Now we can try playing the game again to see if it is generating different types of trees with different tree concentrations. The figure below shows an example using the parameters configured as in the righthand figure. In order to obtain this result, I assigned the following biome indices: desert = 0, tundra = 1, savanna = 2, boreal forest = 3, tropical rainforest = 4.

Generating rivers

The next thing we are going to add in our game are the rivers. The idea to generate rivers is that they start in high locations and flow to lower locations until they reach the water.

So, let’s start by creating a new Script called RiverGeneration with a method called GenerateRivers, as below. This Script will have as parameters: the number of rivers to be generated, the height threshold used to select a high location where rivers can start and the river color, used to show the river in the map.

Then, the GenerateRivers will simply call the two steps we are going to use for tree generation: ChooseRiverOrigin and BuildRiver. The first step will be responsible for picking a high location where the river will start, while the second step will build the river throughout the level until it reaches water. Notice that those two steps are called once for each river (from  0 to numberOfRivers).

Now let’s implement the ChooseRiverOrigin method. This method will run a while loop until it finds a suitable river origin location. In order to do so, it starts by generating a random coordinate between 0 and the level size. Then, it checks if the height of this coordinate is higher than or equal to the heightThreshold. If so, this will be the river origin and it breaks out of the loop. If not, it keeps iterating until finding a good location. Also, notice that we need to convert the random indices to Tile Coordinate System, as we did with the tree generation.

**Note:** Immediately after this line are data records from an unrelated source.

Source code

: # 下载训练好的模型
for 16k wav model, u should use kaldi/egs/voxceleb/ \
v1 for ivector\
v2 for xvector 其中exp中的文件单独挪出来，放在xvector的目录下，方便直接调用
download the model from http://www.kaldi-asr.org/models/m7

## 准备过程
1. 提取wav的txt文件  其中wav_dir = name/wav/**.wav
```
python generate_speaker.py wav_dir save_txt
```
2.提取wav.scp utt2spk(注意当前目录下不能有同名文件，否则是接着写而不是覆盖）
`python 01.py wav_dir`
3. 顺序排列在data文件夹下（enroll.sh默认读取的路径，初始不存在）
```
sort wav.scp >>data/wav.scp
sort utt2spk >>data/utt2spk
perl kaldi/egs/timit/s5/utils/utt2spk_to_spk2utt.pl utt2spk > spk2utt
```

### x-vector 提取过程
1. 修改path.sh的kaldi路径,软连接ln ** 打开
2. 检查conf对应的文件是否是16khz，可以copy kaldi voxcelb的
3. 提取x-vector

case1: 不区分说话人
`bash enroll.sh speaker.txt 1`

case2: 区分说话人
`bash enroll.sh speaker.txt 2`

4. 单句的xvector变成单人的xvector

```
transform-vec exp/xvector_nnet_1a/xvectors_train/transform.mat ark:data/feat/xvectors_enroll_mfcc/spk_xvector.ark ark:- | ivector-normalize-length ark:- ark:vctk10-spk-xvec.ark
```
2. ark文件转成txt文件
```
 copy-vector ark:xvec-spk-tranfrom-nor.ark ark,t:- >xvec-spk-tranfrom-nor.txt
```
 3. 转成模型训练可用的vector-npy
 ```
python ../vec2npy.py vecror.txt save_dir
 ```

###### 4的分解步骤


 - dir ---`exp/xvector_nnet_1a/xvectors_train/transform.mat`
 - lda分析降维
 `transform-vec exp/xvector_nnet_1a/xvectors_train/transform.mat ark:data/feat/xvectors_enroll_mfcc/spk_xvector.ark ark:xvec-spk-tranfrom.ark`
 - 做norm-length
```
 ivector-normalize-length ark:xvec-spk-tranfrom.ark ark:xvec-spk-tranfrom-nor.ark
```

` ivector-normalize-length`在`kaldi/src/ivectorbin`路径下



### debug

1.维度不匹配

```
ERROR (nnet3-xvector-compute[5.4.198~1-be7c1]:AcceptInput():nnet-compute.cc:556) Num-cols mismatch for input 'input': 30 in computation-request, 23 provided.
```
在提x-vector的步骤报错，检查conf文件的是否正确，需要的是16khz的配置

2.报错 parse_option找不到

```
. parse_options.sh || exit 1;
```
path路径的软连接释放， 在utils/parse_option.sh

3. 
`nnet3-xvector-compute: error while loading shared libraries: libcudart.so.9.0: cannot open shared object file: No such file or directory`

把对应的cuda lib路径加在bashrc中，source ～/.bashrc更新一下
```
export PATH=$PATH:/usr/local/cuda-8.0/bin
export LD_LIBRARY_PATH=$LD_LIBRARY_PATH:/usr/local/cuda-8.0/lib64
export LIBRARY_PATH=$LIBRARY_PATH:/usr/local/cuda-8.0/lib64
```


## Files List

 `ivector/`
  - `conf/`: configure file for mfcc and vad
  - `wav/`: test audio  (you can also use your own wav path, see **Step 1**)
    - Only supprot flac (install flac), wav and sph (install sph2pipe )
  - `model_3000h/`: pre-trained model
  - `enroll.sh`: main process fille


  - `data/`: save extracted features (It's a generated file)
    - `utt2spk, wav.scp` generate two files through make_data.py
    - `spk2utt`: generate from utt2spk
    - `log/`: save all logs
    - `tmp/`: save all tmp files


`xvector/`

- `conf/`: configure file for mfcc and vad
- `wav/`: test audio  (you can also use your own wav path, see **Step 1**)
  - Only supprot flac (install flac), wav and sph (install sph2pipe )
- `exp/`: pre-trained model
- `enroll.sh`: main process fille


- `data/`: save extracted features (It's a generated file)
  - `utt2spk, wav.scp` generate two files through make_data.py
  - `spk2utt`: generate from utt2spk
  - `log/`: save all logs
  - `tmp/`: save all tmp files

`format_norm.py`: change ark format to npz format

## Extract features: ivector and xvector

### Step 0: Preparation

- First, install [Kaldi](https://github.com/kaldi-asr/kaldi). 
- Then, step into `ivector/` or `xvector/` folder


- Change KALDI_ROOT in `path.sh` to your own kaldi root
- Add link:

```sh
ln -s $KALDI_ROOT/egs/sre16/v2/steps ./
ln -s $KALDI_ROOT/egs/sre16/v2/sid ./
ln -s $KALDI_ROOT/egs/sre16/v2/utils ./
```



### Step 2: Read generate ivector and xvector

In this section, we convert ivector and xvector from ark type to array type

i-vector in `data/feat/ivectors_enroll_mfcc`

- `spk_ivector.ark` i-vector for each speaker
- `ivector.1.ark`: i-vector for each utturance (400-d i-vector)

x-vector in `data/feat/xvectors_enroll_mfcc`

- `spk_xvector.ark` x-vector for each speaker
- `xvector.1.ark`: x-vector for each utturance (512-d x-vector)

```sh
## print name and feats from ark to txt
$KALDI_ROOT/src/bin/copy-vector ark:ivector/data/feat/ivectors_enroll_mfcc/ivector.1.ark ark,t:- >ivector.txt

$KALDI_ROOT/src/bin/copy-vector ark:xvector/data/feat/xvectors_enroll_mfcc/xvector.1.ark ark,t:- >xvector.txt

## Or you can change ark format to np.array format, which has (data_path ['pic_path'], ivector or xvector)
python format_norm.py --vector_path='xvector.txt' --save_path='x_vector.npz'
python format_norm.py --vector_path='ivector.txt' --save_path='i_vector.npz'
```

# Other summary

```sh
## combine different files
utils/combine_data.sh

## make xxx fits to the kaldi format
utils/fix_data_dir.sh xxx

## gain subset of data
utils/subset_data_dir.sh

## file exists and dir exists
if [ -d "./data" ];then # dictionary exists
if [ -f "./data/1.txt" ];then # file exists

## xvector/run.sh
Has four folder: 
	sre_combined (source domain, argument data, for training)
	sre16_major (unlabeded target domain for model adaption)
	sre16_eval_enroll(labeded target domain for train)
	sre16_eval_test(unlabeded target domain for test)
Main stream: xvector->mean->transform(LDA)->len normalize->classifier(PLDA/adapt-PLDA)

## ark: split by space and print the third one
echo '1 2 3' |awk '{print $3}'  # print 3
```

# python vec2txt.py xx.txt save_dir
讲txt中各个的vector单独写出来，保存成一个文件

The BuildRiver method is a little bit more complex. First it will build a HashSet to store the coordinates that are already part of the river (this will be useful to avoid loops later). Then, it iterates in a while loop until it finds a water location. Inside the loop, it insert the currentCoordinate in the visitedCoordinates HashSet and checks if it is a water location. If so, it breaks out of the loop. Otherwise, it will change the color of the TileData texture to show the river (you need to add the Texture2D of the tile inside the TileData as well) and then it will pick the lowest neighbor to be the next coordinate.

In order to pick the lowest neihbor it adds all of them in a List and then iterates through the list checking their height values. Also, notice that it checks if the neighbor is not in the visitedCoordinates HashSet, since we do not want to go back to already visited coordinates. Once it finds the lowest neighbor, it sets it as the new currentCoordinate and goes to the next iteration of the while loop.

Finally, we can call this GenerateRivers method inside the LevelGeneration Script, by adding the RiverGeneration Script as an attribute of LevelGeneration and calling the method in the end of the GenerateMap method, as we did for the trees.

As a result, you can try playing the game to see if the rivers are being generated correctly. The figure below shows an example with 10 rivers and a heightThreshold of 0.6 (I chose a pink color for the rivers so that you can see them in the snapshot. You should choose a more suitable color).

Adding the first person character

Finally, the last thing we are going to do is adding a First Person Character. This will be easy, since we are not going to create our own. Instead, we are going to import one from Unity.

This will be similar to how we imported the tree prefabs. But now, select Assets -> Import Package -> Characters. This will import the Characters package as below.

Then, we can add a FPSController (located in Assets/Standard Assets/Characters/FirstPersonCharacter/Prefabs) to our game. Try positioning it in the middle of where the level will be generated.

Then, we can play the game and we should be able to navigate through the level using our First Person Character.

And this concludes this tutorial series! You can use the ideas you learned here to further improve your game. For example, you can generate rocks and buildings using a similar idea to the tree generation. Try different things and let me know your opinions in the comments section.